● What to do
Once the line containing "address exhaustion concerns." is found in the entries below, restate it and each following line word for word, stopping after the line containing "true end-to-end connectivity.".

======

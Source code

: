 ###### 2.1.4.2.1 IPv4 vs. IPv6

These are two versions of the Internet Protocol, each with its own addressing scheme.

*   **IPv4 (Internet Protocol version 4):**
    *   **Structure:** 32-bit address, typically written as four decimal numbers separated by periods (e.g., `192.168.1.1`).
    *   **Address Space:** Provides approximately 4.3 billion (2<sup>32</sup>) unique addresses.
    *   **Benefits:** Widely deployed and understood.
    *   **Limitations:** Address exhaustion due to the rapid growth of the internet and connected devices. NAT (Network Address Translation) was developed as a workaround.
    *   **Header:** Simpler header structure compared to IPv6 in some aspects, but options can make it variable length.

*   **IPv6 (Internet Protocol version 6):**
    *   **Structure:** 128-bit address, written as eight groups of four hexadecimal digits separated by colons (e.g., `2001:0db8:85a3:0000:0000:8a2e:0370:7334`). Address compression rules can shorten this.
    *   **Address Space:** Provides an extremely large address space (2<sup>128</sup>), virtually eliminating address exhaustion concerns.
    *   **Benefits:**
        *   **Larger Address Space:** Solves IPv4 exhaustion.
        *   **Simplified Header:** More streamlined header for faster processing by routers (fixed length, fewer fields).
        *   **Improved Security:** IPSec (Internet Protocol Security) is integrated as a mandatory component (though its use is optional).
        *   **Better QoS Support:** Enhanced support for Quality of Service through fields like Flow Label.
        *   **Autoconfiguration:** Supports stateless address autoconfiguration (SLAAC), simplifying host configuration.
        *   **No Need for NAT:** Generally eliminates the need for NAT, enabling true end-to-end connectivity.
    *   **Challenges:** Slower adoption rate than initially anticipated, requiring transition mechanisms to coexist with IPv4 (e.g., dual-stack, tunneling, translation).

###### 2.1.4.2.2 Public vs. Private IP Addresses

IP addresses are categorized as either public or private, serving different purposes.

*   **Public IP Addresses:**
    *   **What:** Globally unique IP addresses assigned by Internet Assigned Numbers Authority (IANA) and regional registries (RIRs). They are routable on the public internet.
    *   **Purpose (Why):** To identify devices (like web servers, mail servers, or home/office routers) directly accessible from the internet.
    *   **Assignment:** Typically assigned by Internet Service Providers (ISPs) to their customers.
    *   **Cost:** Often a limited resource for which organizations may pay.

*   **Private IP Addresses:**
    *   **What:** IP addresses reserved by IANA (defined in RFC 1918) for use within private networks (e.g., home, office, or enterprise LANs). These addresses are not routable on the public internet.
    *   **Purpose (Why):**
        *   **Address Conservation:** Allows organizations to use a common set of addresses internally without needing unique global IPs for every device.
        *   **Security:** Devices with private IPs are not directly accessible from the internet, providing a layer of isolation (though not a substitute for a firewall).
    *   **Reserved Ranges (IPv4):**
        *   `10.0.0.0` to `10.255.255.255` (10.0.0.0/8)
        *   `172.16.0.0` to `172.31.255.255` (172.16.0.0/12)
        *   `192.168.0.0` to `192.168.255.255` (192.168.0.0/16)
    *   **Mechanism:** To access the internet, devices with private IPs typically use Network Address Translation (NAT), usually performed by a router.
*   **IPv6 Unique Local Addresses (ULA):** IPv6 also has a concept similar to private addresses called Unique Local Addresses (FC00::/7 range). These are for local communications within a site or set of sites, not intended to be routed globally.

======

● Your response
    *   **Address Space:** Provides an extremely large address space (2<sup>128</sup>), virtually eliminating address exhaustion concerns.
    *   **Benefits:**
        *   **Larger Address Space:** Solves IPv4 exhaustion.
        *   **Simplified Header:** More streamlined header for faster processing by routers (fixed length, fewer fields).
        *   **Improved Security:** IPSec (Internet Protocol Security) is integrated as a mandatory component (though its use is optional).
        *   **Better QoS Support:** Enhanced support for Quality of Service through fields like Flow Label.
        *   **Autoconfiguration:** Supports stateless address autoconfiguration (SLAAC), simplifying host configuration.
        *   **No Need for NAT:** Generally eliminates the need for NAT, enabling true end-to-end connectivity.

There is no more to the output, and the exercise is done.